Le matin je me réveillai, je voulu prendre une douche. J’avais tellement la sensation d’être sale. Je voulais me retrouver toute seule, alors j’allai sous sa douche. Je retenais mes larmes de toutes mes forces quand il me rejoignit. Et il me caressa. Il me dit qu’il aimait mon corps, ça tombait bien, moi je ne l’aimais plus. Je ne m’aimais plus, comment avais-je pu être aussi lâche avec moi-même ? J’avais la sensation d’être violée.

Les vacances se terminèrent, et il continua à m’envoyer des lettres d’amour, il m’appelait tout le temps, et moi je continuais à lui répondre. Je devins un objet.

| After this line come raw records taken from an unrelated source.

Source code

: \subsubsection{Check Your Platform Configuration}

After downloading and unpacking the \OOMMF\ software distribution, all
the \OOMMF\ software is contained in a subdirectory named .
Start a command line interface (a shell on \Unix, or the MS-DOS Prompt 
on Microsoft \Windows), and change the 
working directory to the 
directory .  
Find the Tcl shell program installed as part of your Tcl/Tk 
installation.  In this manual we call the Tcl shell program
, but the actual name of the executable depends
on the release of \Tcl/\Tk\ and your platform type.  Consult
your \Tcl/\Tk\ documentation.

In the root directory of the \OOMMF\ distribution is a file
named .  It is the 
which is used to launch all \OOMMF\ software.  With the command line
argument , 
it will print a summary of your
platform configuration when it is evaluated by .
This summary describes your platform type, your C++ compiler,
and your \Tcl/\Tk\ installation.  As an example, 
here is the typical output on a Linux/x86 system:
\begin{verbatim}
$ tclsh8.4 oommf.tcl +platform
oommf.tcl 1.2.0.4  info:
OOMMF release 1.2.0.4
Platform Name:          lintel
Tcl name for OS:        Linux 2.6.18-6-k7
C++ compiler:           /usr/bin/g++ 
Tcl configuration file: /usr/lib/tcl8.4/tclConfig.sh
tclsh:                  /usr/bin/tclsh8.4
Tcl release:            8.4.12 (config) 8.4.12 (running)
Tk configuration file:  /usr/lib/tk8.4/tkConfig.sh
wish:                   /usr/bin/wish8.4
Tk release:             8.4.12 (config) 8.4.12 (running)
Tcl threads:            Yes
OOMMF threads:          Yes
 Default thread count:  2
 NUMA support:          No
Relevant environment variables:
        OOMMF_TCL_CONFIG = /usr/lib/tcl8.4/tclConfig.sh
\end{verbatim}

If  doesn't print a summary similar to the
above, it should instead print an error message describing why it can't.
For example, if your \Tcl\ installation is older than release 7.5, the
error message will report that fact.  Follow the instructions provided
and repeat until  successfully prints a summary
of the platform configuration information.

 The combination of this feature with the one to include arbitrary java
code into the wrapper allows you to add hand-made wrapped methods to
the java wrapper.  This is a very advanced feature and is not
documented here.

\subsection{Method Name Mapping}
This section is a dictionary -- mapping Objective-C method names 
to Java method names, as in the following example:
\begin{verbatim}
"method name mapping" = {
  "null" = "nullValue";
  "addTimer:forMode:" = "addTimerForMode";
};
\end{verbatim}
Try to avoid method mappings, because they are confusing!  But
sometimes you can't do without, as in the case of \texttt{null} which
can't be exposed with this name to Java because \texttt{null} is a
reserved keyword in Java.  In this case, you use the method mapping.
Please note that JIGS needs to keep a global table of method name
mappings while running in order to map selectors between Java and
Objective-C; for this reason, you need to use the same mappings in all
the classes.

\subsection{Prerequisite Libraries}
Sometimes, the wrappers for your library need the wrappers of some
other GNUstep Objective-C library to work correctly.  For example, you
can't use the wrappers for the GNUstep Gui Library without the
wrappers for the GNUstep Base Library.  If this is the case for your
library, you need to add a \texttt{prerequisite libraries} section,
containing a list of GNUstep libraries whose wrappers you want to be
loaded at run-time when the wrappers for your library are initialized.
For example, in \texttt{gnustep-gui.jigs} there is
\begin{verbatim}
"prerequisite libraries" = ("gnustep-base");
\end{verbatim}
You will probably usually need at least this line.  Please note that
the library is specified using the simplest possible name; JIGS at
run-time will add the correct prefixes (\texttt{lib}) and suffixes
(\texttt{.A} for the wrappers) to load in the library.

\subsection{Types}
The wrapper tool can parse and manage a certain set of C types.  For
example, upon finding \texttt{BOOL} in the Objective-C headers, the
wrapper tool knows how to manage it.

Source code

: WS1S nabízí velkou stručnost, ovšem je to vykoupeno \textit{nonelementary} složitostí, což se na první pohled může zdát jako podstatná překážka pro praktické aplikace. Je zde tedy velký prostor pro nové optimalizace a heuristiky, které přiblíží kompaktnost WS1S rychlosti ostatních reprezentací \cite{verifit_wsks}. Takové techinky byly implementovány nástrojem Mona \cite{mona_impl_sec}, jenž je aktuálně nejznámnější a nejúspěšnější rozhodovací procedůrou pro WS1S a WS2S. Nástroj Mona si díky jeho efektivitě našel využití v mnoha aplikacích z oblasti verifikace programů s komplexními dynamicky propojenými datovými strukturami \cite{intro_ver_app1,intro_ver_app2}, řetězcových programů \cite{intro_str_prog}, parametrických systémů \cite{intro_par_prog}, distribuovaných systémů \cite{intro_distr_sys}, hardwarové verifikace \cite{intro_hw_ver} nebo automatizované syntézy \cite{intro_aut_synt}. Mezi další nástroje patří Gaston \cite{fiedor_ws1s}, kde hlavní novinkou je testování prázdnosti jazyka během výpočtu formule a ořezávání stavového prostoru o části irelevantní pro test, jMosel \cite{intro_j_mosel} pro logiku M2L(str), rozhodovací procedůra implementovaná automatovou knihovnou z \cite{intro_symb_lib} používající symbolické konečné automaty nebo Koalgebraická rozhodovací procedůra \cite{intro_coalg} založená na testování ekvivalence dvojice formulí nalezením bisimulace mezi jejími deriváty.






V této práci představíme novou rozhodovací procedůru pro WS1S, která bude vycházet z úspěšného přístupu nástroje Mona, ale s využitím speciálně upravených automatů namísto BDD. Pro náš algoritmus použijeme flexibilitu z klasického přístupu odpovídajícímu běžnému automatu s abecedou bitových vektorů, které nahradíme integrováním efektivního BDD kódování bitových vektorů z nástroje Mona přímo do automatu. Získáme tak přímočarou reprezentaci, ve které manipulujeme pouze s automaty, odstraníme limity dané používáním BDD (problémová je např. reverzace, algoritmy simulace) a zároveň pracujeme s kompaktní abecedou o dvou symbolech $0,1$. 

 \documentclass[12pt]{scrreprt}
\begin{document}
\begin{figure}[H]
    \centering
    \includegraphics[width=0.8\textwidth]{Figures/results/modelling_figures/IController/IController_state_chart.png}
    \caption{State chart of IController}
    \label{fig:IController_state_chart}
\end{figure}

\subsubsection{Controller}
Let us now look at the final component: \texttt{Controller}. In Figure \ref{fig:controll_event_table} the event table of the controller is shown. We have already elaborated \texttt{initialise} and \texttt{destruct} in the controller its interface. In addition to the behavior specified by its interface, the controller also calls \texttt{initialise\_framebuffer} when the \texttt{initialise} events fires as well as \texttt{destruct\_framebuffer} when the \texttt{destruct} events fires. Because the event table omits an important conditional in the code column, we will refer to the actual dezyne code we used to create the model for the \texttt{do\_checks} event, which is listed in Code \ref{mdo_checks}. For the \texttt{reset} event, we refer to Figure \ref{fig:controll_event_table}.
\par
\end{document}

Cette histoire se termina quand il décida de ma larguer, comme ça, du jour au lendemain, par un simple message disant qu’il ne me voulait plus. Comme une lettre qu’on jette à la poubelle.

Aujourd’hui, je suis avec une autre personne, je me sens bien avec lui. J’ai mis plus de 6 mois à accepter d’avoir des relations sexuelles, et j’essaye petit à petit d’accepter mon corps avec mon nouveau copain. Il m’aide énormément, me réconforte quand je repense à ce moment de ma vie. J’ai un énorme sentiment de culpabilité en moi parce que je crois que c’est de ma faute. C’est moi qui me suis laissée embarquer dans cette histoire, je n’ai pas su mettre de barrières. J’ai seulement gardé des flashs de cette histoire, et petit à petit, plus le temps passe, plus d’autres souvenirs reviennent. J’ai aussi gardé une séquelle de cette histoire physique : je suis atteinte de vaginisme. Et pour me soigner, je dois repenser à cette histoire, pour essayer de guérir cette brèche psychologique qui, jusqu’à maintenant, me pourrit la vie. J’ai espoir d’arriver à surmonter ça, et ce texte fait partie de mon travail.